Kasus penikaman yang menimpa Arjun sempat menjadi perhatian masyarakat, terlebih karena korban tidak bisa menggunakan fasilitas BPJS Kesehatan. Kondisi tersebut membuat keluarga korban harus berjuang keras menanggung beban biaya perawatan. Melihat hal itu, pihak Kodim turun langsung memberikan solusi berupa bantuan kemanusiaan.

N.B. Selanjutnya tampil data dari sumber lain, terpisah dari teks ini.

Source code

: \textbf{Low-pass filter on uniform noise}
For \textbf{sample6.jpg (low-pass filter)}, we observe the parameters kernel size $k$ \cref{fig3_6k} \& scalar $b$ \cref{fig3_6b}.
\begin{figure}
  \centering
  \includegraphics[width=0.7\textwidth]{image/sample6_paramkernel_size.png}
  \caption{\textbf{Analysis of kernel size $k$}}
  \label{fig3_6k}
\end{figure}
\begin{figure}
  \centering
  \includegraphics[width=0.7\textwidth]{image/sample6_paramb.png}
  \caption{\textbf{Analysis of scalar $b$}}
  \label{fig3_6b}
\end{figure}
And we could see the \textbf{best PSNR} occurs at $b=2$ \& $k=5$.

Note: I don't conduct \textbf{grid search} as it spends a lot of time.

Sementara itu, orang tua korban, Muzakir, menyampaikan rasa terima kasih yang mendalam atas kepedulian Dandim 1413/Buton. “Kami sangat berterima kasih atas bantuan dan perhatian Bapak Dandim. Kehadiran beliau membuat kami merasa tidak sendiri dalam menghadapi ujian ini,” ujar Muzakir dengan penuh haru.
Langkah ini sejalan dengan semangat TNI Manunggal bersama rakyat, di mana keberadaan prajurit TNI bukan hanya menjaga pertahanan, tetapi juga hadir dalam kondisi darurat sosial. Kehadiran Letkol Inf Arif Nofianto, S.E., di tengah keluarga Arjun diharapkan mampu memberikan semangat baru agar tetap tabah menghadapi ujian.
Sebagaimana pepatah lama, bantuan tidak pernah diukur dari banyak atau sedikitnya, melainkan dari keikhlasan hati yang memberinya. Dalam situasi seperti ini, rasa syukur dan terima kasih jauh lebih bermakna daripada menghitung jumlah. Terima kasih Pak Dandim, karena di balik seragam hijau ada ketulusan yang menyapa rakyat tanpa pamrih.